I've been thinking of putting together a denatured alcohol burner + terra cotta pot contraption. I'm still considering my options though, so thanks for the tip!


Cool! I haven't heard from anyone else who has such good taste. :D Let me know how you like the Kirameki.


That's actually just an enameled (cookware grade, think the Le Creuset iron wares, not crummy tetsubin enamel) cast iron kettle that I heated on the stove. As much as I had hoped it would, it didn't stay hot enough for an entire session, so I had to run inside and reheat. :)

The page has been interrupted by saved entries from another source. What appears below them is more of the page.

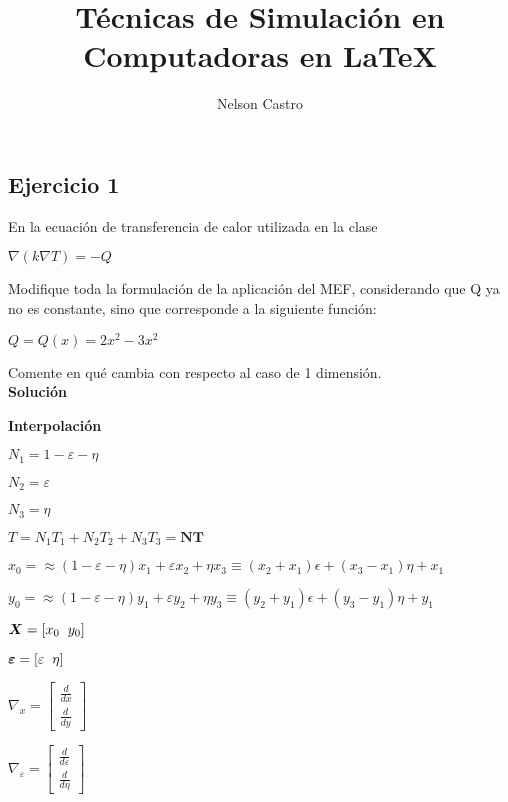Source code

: \documentclass[12pt]{report}
\title{Técnicas de Simulación en Computadoras en \LaTeX}
\author{Nelson Castro}
\begin{document}
    \maketitle
    \newpage
    \subsection*{\bfseries \large Ejercicio 1}

    En la ecuación de transferencia de calor utilizada en la clase

    \begin{center}
        $\displaystyle \nabla \left( k \nabla T \right) = -Q$
    \end{center}
    Modifique toda la formulación de la aplicación del MEF, considerando que Q ya no es constante, sino que corresponde a la siguiente función:
    
    \begin{center}
        $\displaystyle Q = Q(x) = 2x^2 -3x^2$
    \end{center}
    Comente en qué cambia con respecto al caso de 1 dimensión.
    \\ \textbf{Solución}

    \centering \textbf{Interpolación}

    \begin{center}
        $\displaystyle N_1=1-\varepsilon - \eta$

        $\displaystyle N_2= \varepsilon$

        $\displaystyle N_3= \eta$

        $\displaystyle T = N_1 T_1 + N_2 T_2 + N_3 T_3 = \bm{NT}$

        $\displaystyle x_0= \approx (1-\varepsilon - \eta)x_1 + \varepsilon x_2 + \eta x_3 \equiv (x_2 + x_1)\epsilon + (x_3 - x_1)\eta + x_1$

        $\displaystyle y_0= \approx (1-\varepsilon - \eta)y_1 + \varepsilon y_2 + \eta y_3 \equiv (y_2 + y_1)\epsilon + (y_3 - y_1)\eta + y_1$

        $\displaystyle \bm X = [x_0 \hspace{0.2cm} y_0]$

        $\displaystyle \bm \varepsilon = [\varepsilon \hspace{0.2cm} \eta]$

        $\displaystyle \nabla_x = \left[ \begin{array}{c} \frac{d}{dx} \\ \frac{d}{dy} \end{array} \right]$

        $\displaystyle \nabla_\varepsilon = \left[ \begin{array}{c} \frac{d}{d\varepsilon} \\ \frac{d}{d\eta} \end{array} \right]$
    \end{center}
\end{document}
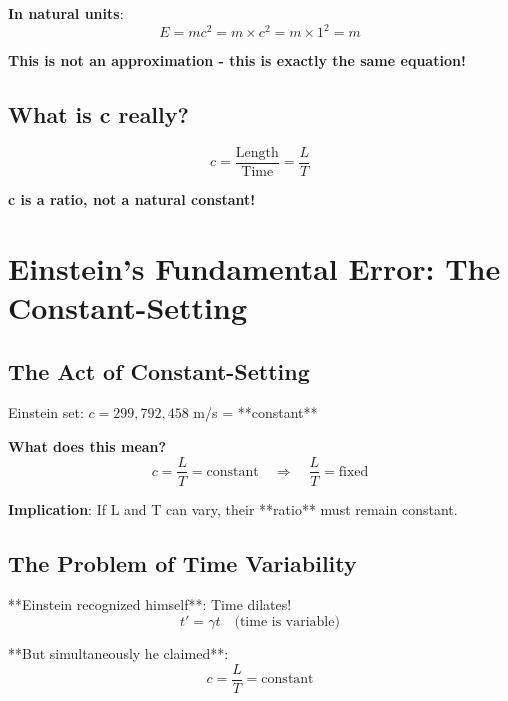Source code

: \documentclass[12pt,a4paper]{article}
\begin{document}
	\textbf{In natural units}:
	\begin{equation}
		E = mc^2 = m \times c^2 = m \times 1^2 = m
	\end{equation}
	
	\textbf{This is not an approximation - this is exactly the same equation!}
	
	\subsection{What is c really?}
	
	\begin{equation}
		c = \frac{\text{Length}}{\text{Time}} = \frac{L}{T}
	\end{equation}
	
	\textbf{c is a ratio, not a natural constant!}
	
	\section{Einstein's Fundamental Error: The Constant-Setting}
	
	\subsection{The Act of Constant-Setting}
	
	Einstein set: $c = 299,792,458$ m/s = **constant**
	
	\textbf{What does this mean?}
	\begin{equation}
		c = \frac{L}{T} = \text{constant} \quad \Rightarrow \quad \frac{L}{T} = \text{fixed}
	\end{equation}
	
	\textbf{Implication}: If L and T can vary, their **ratio** must remain constant.
	
	\subsection{The Problem of Time Variability}
	
	**Einstein recognized himself**: Time dilates!
	\begin{equation}
		t' = \gamma t \quad \text{(time is variable)}
	\end{equation}
	
	**But simultaneously he claimed**: 
	\begin{equation}
		c = \frac{L}{T} = \text{constant}
	\end{equation}
	
\end{document}
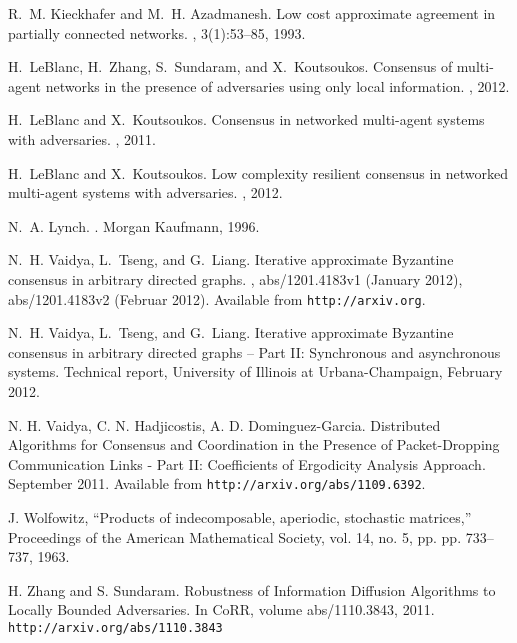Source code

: \documentclass[letterpaper, 12pt]{article}
\begin{document}
\begin{thebibliography}{10}
R.~M. Kieckhafer and M.~H. Azadmanesh.
\newblock Low cost approximate agreement in partially connected networks.
, 3(1):53--85, 1993.


H.~LeBlanc, H.~Zhang, S.~Sundaram, and X.~Koutsoukos.
\newblock Consensus of multi-agent networks in the presence of adversaries
  using only local information.
, 2012.

H.~LeBlanc and X.~Koutsoukos.
\newblock Consensus in networked multi-agent systems with adversaries.
, 2011.

H.~LeBlanc and X.~Koutsoukos.
\newblock Low complexity resilient consensus in networked multi-agent systems
  with adversaries.
, 2012.

N.~A. Lynch.
.
\newblock Morgan Kaufmann, 1996.


N.~H. Vaidya, L.~Tseng, and G.~Liang.
\newblock Iterative approximate Byzantine consensus in arbitrary directed
  graphs.
, abs/1201.4183v1 (January 2012), abs/1201.4183v2 (Februar 2012).
Available from {\tt http://arxiv.org}.

N.~H. Vaidya, L.~Tseng, and G.~Liang.
\newblock Iterative approximate Byzantine consensus in arbitrary directed
  graphs -- Part II: Synchronous and asynchronous systems.
\newblock Technical report, University of Illinois at Urbana-Champaign,
  February 2012.

N. H. Vaidya, C. N. Hadjicostis, A. D. Dominguez-Garcia.
Distributed Algorithms for Consensus and Coordination in the Presence of Packet-Dropping Communication Links - Part II: Coefficients of Ergodicity Analysis Approach. September 2011. Available from {\tt http://arxiv.org/abs/1109.6392}.

J. Wolfowitz, “Products of indecomposable, aperiodic, stochastic matrices,” Proceedings of the American Mathematical Society,
vol. 14, no. 5, pp. pp. 733--737, 1963.

H. Zhang and S. Sundaram. Robustness of Information Diffusion Algorithms to Locally Bounded Adversaries. In CoRR, volume abs/1110.3843, 2011. {\tt http://arxiv.org/abs/1110.3843}

\end{thebibliography}
\end{document}

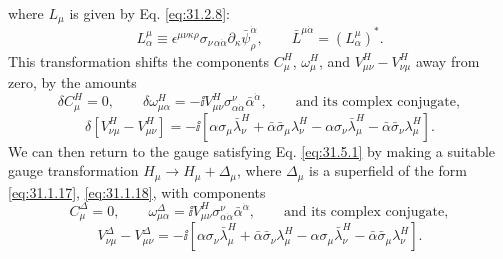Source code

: where \(L_\mu\) is given by Eq. \eqref{eq:31.2.8}:
\[
  L^\mu_\alpha\equiv
  \epsilon^{\mu\nu\kappa\rho}
  \sigma_{\nu\,\alpha\dot\alpha}
  \partial_\kappa\bar\psi_\rho^{\dot\alpha},
  \qquad
  \bar L^{\mu\dot\alpha}=(L^\mu_\alpha)^* .
\]
This transformation shifts the components \(C_\mu^H\), \(\omega_\mu^H\),
and \(V_{\mu\nu}^H-V_{\nu\mu}^H\) away from zero, by the amounts
\begin{equation}
  \delta C_\mu^H=0,\qquad
  \delta\omega_{\mu\alpha}^H
  =-\ii V_{\mu\nu}^H
    \sigma^\nu_{\alpha\dot\alpha}\bar\alpha^{\dot\alpha},
  \qquad\text{and its complex conjugate},
  \tag{31.5.7}\label{eq:31.5.7}
\end{equation}
\begin{equation}
  \delta[V_{\nu\mu}^H-V_{\mu\nu}^H]
  =-\ii\left[
    \alpha\sigma_\mu\bar\lambda_\nu^H
    +\bar\alpha\bar\sigma_\mu\lambda_\nu^H
    -\alpha\sigma_\nu\bar\lambda_\mu^H
    -\bar\alpha\bar\sigma_\nu\lambda_\mu^H
  \right].
  \tag{31.5.8}\label{eq:31.5.8}
\end{equation}
We can then return to the gauge satisfying Eq. \eqref{eq:31.5.1} by
making a suitable gauge transformation \(H_\mu\longrightarrow
H_\mu+\Delta_\mu\), where \(\Delta_\mu\) is a superfield of the form
\eqref{eq:31.1.17}, \eqref{eq:31.1.18}, with components
\begin{equation}
  C_\mu^\Delta=0,\qquad
  \omega_{\mu\alpha}^\Delta
  =\ii V_{\mu\nu}^H
   \sigma^\nu_{\alpha\dot\alpha}\bar\alpha^{\dot\alpha},
  \qquad\text{and its complex conjugate},
  \tag{31.5.9}\label{eq:31.5.9}
\end{equation}
\begin{equation}
  V_{\nu\mu}^\Delta-V_{\mu\nu}^\Delta
  =-\ii\left[
    \alpha\sigma_\nu\bar\lambda_\mu^H
    +\bar\alpha\bar\sigma_\nu\lambda_\mu^H
    -\alpha\sigma_\mu\bar\lambda_\nu^H
    -\bar\alpha\bar\sigma_\mu\lambda_\nu^H
  \right].
  \tag{31.5.10}\label{eq:31.5.10}
\end{equation}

Thank you all for the comments!

Salsero said...

Lovely post. I have some of the Kirameki in my fridge waiting for me and my green team to consume some of our open shincha, so this pre-taste you are offering is especially appreciated.

Brian L said...

Wonderful review, Brent. And your photographs set this off beautifully; the brewing of tea outdoors, something I've never had the opportunity to do, adds another item to the list of things I need to do. More please!

Anonymous said...

Beautiful pictures! I also like the new heading - very nice.

Philippe said...

The first photo is so powerfull and a real dream for my eyes !

Brent said...

Thanks to all who commented, and to each of you...


Have you tried it yet? Let me know what you think when you do.


It's definitely worth trying. I'm thinking, for next time, that a thermos might be a good way to keep water hot for a longer session. Anyway, good luck!


Love ya!


Merci beaucoup! I admire your skill as a photographer, so your comment means a lot. :)


~ Phyll said...

That seemed like a wonderful tea session outside, Brent!

Tea aside, how do you like using that Staub kettle? Good handling?

Brent said...


Long time no see! It's good to hear from you again. :) The Staub kettle isn't that great, sadly; the pour is very awkward. I'll probably keep using it until I find a nice tetsubin or something to replace it with, though.


~ Phyll said...

I suspected as much that the Staub kettle would not pour nicely (hard to control the water outflow). I saw the purple one on sale at Sur La Table but decided against buying it.